Former President Donald Trump has waded into the historic deadlock among House Republicans about who the next speaker should be, urging the party to rally around Kevin McCarthy.
“Some really good conversations took place last night, and now it’s time for all of our GREAT Republican House Members to VOTE FOR KEVIN, CLOSE THE DEAL, TAKE THE VICTORY & WATCH CRAZY NANCY PELOSI FLY BACK HOME TO A VERY BROKEN CALIFORNIA, THE ONLY SPEAKER IN US HISTORY TO HAVE LOST THE ‘HOUSE’ TWICE!” Trump wrote in a mostly-caps post on Truth Social on Wednesday.

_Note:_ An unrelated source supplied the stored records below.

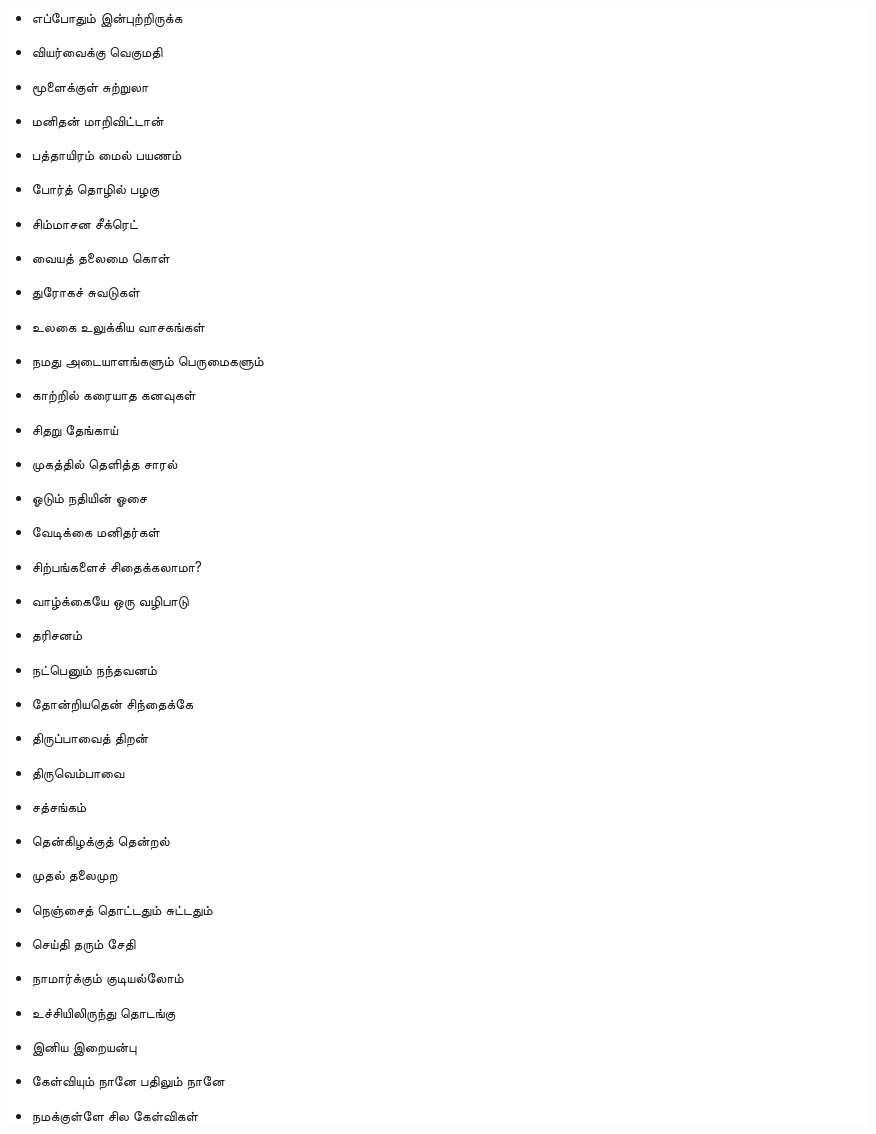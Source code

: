 -   எப்போதும் இன்புற்றிருக்க

-   வியர்வைக்கு வெகுமதி

-   மூளைக்குள் சுற்றுலா

-   மனிதன் மாறிவிட்டான்

-   பத்தாயிரம் மைல் பயணம்

-   போர்த் தொழில் பழகு

-   சிம்மாசன சீக்ரெட்

-   வையத் தலைமை கொள்

-   துரோகச் சுவடுகள்

-   உலகை உலுக்கிய வாசகங்கள்

-   நமது அடையாளங்களும் பெருமைகளும்

-   காற்றில் கரையாத கனவுகள்

-   சிதறு தேங்காய்

-   முகத்தில் தெளித்த சாரல்

-   ஓடும் நதியின் ஓசை

-   வேடிக்கை மனிதர்கள்

-   சிற்பங்களைச் சிதைக்கலாமா?

-   வாழ்க்கையே ஒரு வழிபாடு

-   தரிசனம்

-   நட்பெனும் நந்தவனம்

-   தோன்றியதென் சிந்தைக்கே

-   திருப்பாவைத் திறன்

-   திருவெம்பாவை

-   சத்சங்கம்

-   தென்கிழக்குத் தென்றல்

-   முதல் தலைமுற

-   நெஞ்சைத் தொட்டதும் சுட்டதும்

-   செய்தி தரும் சேதி

-   நாமார்க்கும் குடியல்லோம்

-   உச்சியிலிருந்து தொடங்கு

-   இனிய இறையன்பு

-   கேள்வியும் நானே பதிலும் நானே

-   நமக்குள்ளே சில கேள்விகள்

Urging Republicans not to turn the November midterm “GREAT TRIUMPH INTO A GIANT & EMBARRASSING DEFEAT,” Trump insisted that McCarthy would “do a good job, and maybe even a GREAT JOB – JUST WATCH!”
The former president added that if Republicans wanted to fight someone, it should be with Senate Minority Leader Mitch McConnell “and his domineering, China loving BOSS, I mean wife, Coco Chow.”
Trump’s endorsement of McCarthy, who broke with his long-term support for the president in 2021 to accuse him of partial responsibility for the January 6 “attack on Congress by mob rioters,” and reportedly engaged him in an expletive-laden shouting match afterwards, surprised some of the former president’s supporters.
“Sad!” Florida MAGA Republican Matt Gaetz said in a statement Wednesday. “This changes neither my view of McCarthy, nor Trump, nor my vote.”
Gaetz and over a dozen members of the pro-Trump House Freedom Caucus launched a brazen effort to dethrone McCarthy on Tuesday, proposing Ohio Representative Jim Jordan, who gained national prominence for his stinging questions during Russiagate and the Hunter Biden laptop scandal, for the top job. Jordan, who received 20 votes during the third ballot, is not running for the speaker’s position, and has endorsed McCarthy.
Gaetz also sent a letter to the Architect of the Capitol J. Brett Blanton on Tuesday to ask why McCarthy had already moved into the House Speaker’s office, despite the fact that he has yet to be elected.
On the other side of the MAGA spectrum, Georgia Congresswoman Marjorie Taylor Greene urged Republicans to rally around McCarthy, and warned of the implications of not supporting him.
“If the base only understood that 19 Republicans voting against McCarthy are playing Russian roulette with our hard earned Republican majority right now. This is the worst thing that could possibly happen,” Greene tweeted, linking to a report citing Democratic aides that the president’s party was talking about a “coalition leadership.”
The GOP’s failure to elect McCarthy in the first three rounds of voting was the first time since 1923 that it has taken multiple ballots to select a House speaker. 100 years ago, it took nine rounds to pick Frederick Huntington Gillett. 67 years earlier, in 1856, it took a severely divided House two months and 133 votes to pick a speaker.